The mathematician in Irving knew at once that the dome was not a true hemisphere – a dome built upon the principle of a circle would collapse – but rather was a catenary: that is, the shape of a chain held in both hands. The gentleman in John Irving knew that he was studying the ceiling, the blocks, and the geometric structure of this clever dwelling so as not to stare at Lady Silence’s naked breasts and bare shoulders. He assumed he had given her enough time to draw the fur robes up over herself, and he looked back in her direction.
Her bosoms were still bared. The polar white bear amulet made her brown skin look all the more brown. Her dark eyes, intent and curious but not necessarily hostile, still watched him unblinkingly.
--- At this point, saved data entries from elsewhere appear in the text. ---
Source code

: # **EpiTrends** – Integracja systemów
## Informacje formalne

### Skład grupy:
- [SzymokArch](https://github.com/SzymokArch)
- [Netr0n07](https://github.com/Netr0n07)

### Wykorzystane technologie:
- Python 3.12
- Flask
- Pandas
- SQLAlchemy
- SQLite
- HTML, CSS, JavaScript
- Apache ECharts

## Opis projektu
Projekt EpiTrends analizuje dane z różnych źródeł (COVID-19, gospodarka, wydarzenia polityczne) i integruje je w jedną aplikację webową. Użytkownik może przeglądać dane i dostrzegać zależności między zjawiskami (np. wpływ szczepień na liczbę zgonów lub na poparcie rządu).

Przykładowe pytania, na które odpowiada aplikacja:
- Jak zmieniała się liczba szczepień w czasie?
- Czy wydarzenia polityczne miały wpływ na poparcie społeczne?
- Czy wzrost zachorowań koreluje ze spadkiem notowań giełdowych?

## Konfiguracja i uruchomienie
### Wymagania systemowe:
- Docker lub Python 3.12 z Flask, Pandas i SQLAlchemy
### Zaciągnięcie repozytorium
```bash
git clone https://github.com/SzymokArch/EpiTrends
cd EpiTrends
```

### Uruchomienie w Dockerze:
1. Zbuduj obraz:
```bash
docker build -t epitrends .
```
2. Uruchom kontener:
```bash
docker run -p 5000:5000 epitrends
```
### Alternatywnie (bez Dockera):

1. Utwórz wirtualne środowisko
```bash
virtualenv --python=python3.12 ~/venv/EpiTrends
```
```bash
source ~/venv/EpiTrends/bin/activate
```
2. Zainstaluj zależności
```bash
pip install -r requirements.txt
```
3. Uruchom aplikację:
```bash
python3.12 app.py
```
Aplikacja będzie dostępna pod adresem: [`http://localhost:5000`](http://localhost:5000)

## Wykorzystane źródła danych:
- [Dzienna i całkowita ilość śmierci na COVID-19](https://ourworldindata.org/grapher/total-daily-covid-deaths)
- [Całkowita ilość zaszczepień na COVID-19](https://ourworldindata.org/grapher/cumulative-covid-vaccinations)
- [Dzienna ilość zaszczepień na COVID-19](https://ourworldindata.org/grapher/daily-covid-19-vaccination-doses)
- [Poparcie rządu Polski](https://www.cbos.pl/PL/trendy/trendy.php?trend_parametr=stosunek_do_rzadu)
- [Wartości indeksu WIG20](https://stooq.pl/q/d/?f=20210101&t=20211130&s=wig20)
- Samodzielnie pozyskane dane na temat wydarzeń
The knife was still in her hand.
Irving let out a breath and sat on the robe-covered platform across the small central space from her sleeping platform.
For the first time he realized that it was warm in the snow-house. Not just warmer than the freezing night outside, nor just warmer than the freezing lower deck of HMS Terror, but warm. He had actually started to sweat under his many stiff and filthy layers. He saw perspiration on the soft brown bosom of the woman only a few feet from him.